The report also found that 63 percent of marketers dedicated six or more hours a week to curating their business’ various social media profiles, while 19 percent spend over 20 hours a week. In addition to the time spent, a significant portion of marketing budgets are now dedicated to social media marketing.
The budgets for social media marketing have doubled worldwide over the last two years – jumping from $16 billion in 2014 to $31 billion in 2016. By 2019, the industry expects social media advertising revenue to reach over $17 billion a year in the U.S. alone.
Considering the amount of money being dumped into social media marketing, you’d expect that businesses would have a solid idea of whether the platform was really helping their business meet its goals. However, 58 percent of marketers reported not having a system of measurement in place to adequately judge their return on investment (ROI). To break it down – Businesses are investing massive dollars, time, energy, and resources into social media, and most have no idea whether it’s even worth the effort.
To provide a little clarity to the murky waters of social media marketing, the Harvard Business Review conducted 23 experiments over the last four years that involved the participation of over 18,000 people. Researchers wanted to determine whether engaging and attracting social media followers actually resulted in an increase to sales.
Researchers focused their efforts exclusively on Facebook due to the platform’s dominance as the world’s most popular social media site. Despite this limitation, however, researchers believe their findings apply to across all social media platforms.
Here’s what they discovered:
The Value of a “Like”
The first question researchers wanted answered was what impact did advertising on Facebook have on sales. The answer:
- In 16 studies, researchers found no evidence to suggest that a consumer following a brand on Facebook had any impact or influence on the individual’s buying behavior.
- Seeing a family member or friend “like” or interact with a business on Facebook had no impact on the purchasing habits of other friends.
- Adverting, sponsoring, or boosting brand content to followers can have an impact. When a brand paid Facebook to display two posts a week to members of its group, those people participated 8 percent more.
These numbers suggest that a like or follow alone does little to promote a brand on Facebook. Rather, user engagement is the key motivating factor that helps to move the needle of social engagement.

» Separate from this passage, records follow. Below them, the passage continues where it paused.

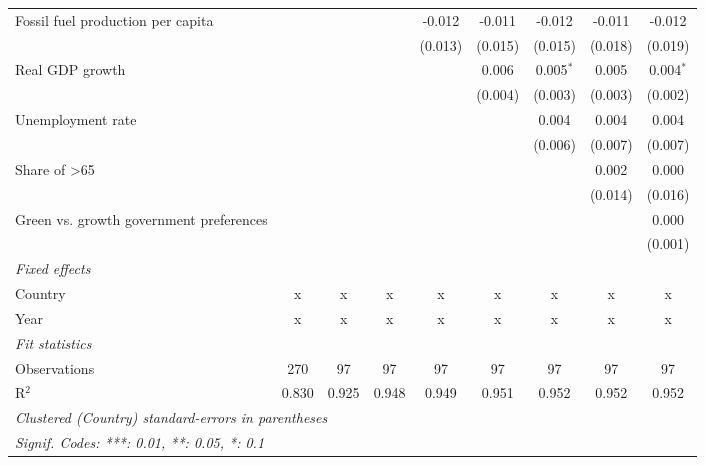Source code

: \begin{table}[htbp]
\begin{tabular}{lcccccccc}
      Fossil fuel production per capita       &         &         &               & -0.012        & -0.011        & -0.012        & -0.011        & -0.012\\   
                                              &         &         &               & (0.013)       & (0.015)       & (0.015)       & (0.018)       & (0.019)\\   
      Real GDP growth                         &         &         &               &               & 0.006         & 0.005$^{*}$   & 0.005         & 0.004$^{*}$\\   
                                              &         &         &               &               & (0.004)       & (0.003)       & (0.003)       & (0.002)\\   
      Unemployment rate                       &         &         &               &               &               & 0.004         & 0.004         & 0.004\\   
                                              &         &         &               &               &               & (0.006)       & (0.007)       & (0.007)\\   
      Share of >65                            &         &         &               &               &               &               & 0.002         & 0.000\\   
                                              &         &         &               &               &               &               & (0.014)       & (0.016)\\   
      Green vs. growth government preferences &         &         &               &               &               &               &               & 0.000\\   
                                              &         &         &               &               &               &               &               & (0.001)\\   
      \emph{Fixed effects}\\
      Country                                 & x       & x       & x             & x             & x             & x             & x             & x\\  
      Year                                    & x       & x       & x             & x             & x             & x             & x             & x\\  
      \midrule \emph{Fit statistics}\\
      Observations                            & 270     & 97      & 97            & 97            & 97            & 97            & 97            & 97\\  
      R$^2$                                   & 0.830   & 0.925   & 0.948         & 0.949         & 0.951         & 0.952         & 0.952         & 0.952\\  
      \midrule
      \multicolumn{9}{l}{\emph{Clustered (Country) standard-errors in parentheses}}\\
      \multicolumn{9}{l}{\emph{Signif. Codes: ***: 0.01, **: 0.05, *: 0.1}}\\
   \end{tabular}
\end{table}


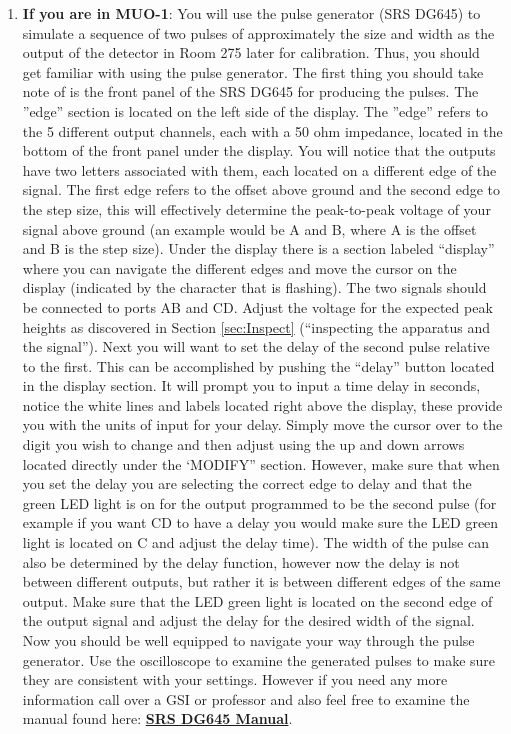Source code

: \documentclass{../lab}
\begin{document}
\begin{enumerate}
    \item \textbf{If you are in MUO-1}: You will use the pulse generator (SRS DG645) to simulate a sequence of two pulses of approximately the size and width as the output of the detector in Room 275 later for calibration. Thus, you should get familiar with using the pulse generator. The first thing you should take note of is the front panel of the SRS DG645 for producing the pulses. The ''edge'' section is located on the left side of the display. The ''edge'' refers to the 5 different output channels, each with a 50 ohm impedance, located in the bottom of the front panel under the display. You will notice that the outputs have two letters associated with them, each located on a different edge of the signal. The first edge refers to the offset above ground and the second edge to the step size, this will effectively determine the peak-to-peak voltage of your signal above ground (an example would be A and B, where A is the offset and B is the step size). Under the display there is a section labeled ``display'' where you can navigate the different edges and move the cursor on the display (indicated by the character that is flashing). The two signals should be connected to ports AB and CD. Adjust the voltage for the expected peak heights as discovered in Section \ref{sec:Inspect} (``inspecting the apparatus and the signal''). Next you will want to set the delay of the second pulse relative to the first. This can be accomplished by pushing the ``delay'' button located in the display section. It will prompt you to input a time delay in seconds, notice the white lines and labels located right above the display, these provide you with the units of input for your delay. Simply move the cursor over to the digit you wish to change and then adjust using the up and down arrows located directly under the ‘MODIFY” section. However, make sure that when you set the delay you are selecting the correct edge to delay and that the green LED light is on for the output programmed to be the second pulse (for example if you want CD to have a delay you would make sure the LED green light is located on C and adjust the delay time). The width of the pulse can also be determined by the delay function, however now the delay is not between different outputs, but rather it is between different edges of the same output. Make sure that the LED green light is located on the second edge of the output signal and adjust the delay for the desired width of the signal. Now you should be well equipped to navigate your way through the pulse generator. Use the oscilloscope to examine the generated pulses to make sure they are consistent with your settings. However if you need any more information call over a GSI or professor and also feel free to examine the manual found here: \href{https://berkeley-physics111b.github.io/assets/pdf/oldwebsitestructure/DG645manual.pdf}{\textbf{SRS DG645 Manual}}.


\end{enumerate}
\end{document}

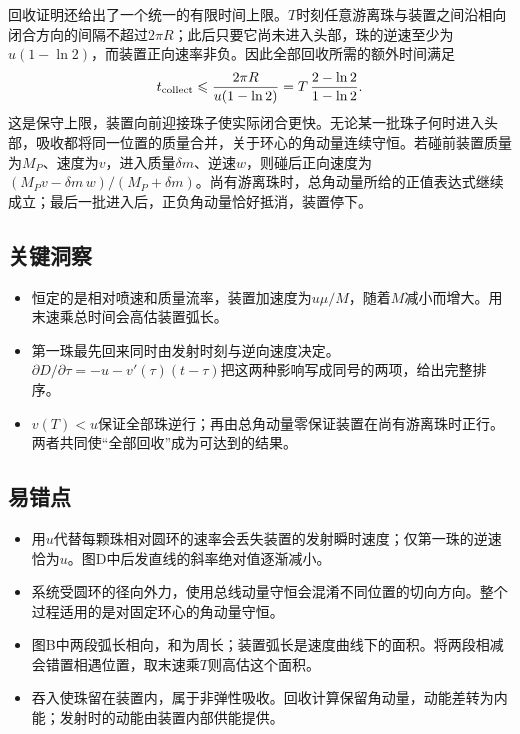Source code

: \documentclass[UTF8,fontset=fandol,a4paper,11pt]{ctexart}
\begin{document}
回收证明还给出了一个统一的有限时间上限。$T$时刻任意游离珠与装置之间沿相向闭合方向的间隔不超过$2\pi R$；此后只要它尚未进入头部，珠的逆速至少为$u(1-\ln2)$，而装置正向速率非负。因此全部回收所需的额外时间满足
\[
t_{\rm collect}\leqslant\frac{2\pi R}{u(1-\ln2)}
=T\,\frac{2-\ln2}{1-\ln2}.
\]
这是保守上限，装置向前迎接珠子使实际闭合更快。无论某一批珠子何时进入头部，吸收都将同一位置的质量合并，关于环心的角动量连续守恒。若碰前装置质量为$M_P$、速度为$v$，进入质量$\delta m$、逆速$w$，则碰后正向速度为$(M_Pv-\delta m\,w)/(M_P+\delta m)$。尚有游离珠时，总角动量所给的正值表达式继续成立；最后一批进入后，正负角动量恰好抵消，装置停下。




\subsection*{关键洞察}

\begin{itemize}
\item 恒定的是相对喷速和质量流率，装置加速度为$u\mu/M$，随着$M$减小而增大。用末速乘总时间会高估装置弧长。
\item 第一珠最先回来同时由发射时刻与逆向速度决定。$\partial D/\partial\tau=-u-v'(\tau)(t-\tau)$把这两种影响写成同号的两项，给出完整排序。
\item $v(T)<u$保证全部珠逆行；再由总角动量零保证装置在尚有游离珠时正行。两者共同使“全部回收”成为可达到的结果。
\end{itemize}



\subsection*{易错点}

\begin{itemize}
\item 用$u$代替每颗珠相对圆环的速率会丢失装置的发射瞬时速度；仅第一珠的逆速恰为$u$。图D中后发直线的斜率绝对值逐渐减小。
\item 系统受圆环的径向外力，使用总线动量守恒会混淆不同位置的切向方向。整个过程适用的是对固定环心的角动量守恒。
\item 图B中两段弧长相向，和为周长；装置弧长是速度曲线下的面积。将两段相减会错置相遇位置，取末速乘$T$则高估这个面积。
\item 吞入使珠留在装置内，属于非弹性吸收。回收计算保留角动量，动能差转为内能；发射时的动能由装置内部供能提供。
\end{itemize}
\end{document}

Making Facebook Work for Your Brand
Actively engage with your audience. Sharing and promoting their content and posts – such as an experience or review – offers significant value to helping influence customer behavior. Social media is social by nature. You need to engage and interact with your audience, especially if they’ve taken the time to initiate the conversation.
A like is only the beginning. For social endorsements to influence a network and cultivate the incredibly valuable word-of-mouth referrals every business craves, your audience needs to know more. They need to know that a family member or friend actually uses your products or services and has enjoyed their experience. To spread this content to a wider audience, try including a share button after a customer completes a purchase or encourage them to leave a review of your business on Facebook. The Harvard study found that these types of tactics work to help influence friends online.
Listen to your audience. Individuals that take the time to follow and engage with your business online are also the ones most loyal to your brand. By listening and understanding the needs of your audience, you’ll be better prepared to create targeted content that encourages them to submit user-generated content or leave feedback about a new product or service your brand is offering.
Only 51 percent of marketers surveyed in the 2016 Social Media Marketing Industry Report said they believed social media had helped improve sales for their business. However, of the marketers that invested at least six hours a week on social media, 92 percent believed it has led to increased exposure.
Social media remains a fickle but vital part of marketing today. While it might not generate an overwhelming influx of sales immediately, the exposure it generates and the ability to directly speak to your target audience makes the platform one that’s impossible for any business to ignore.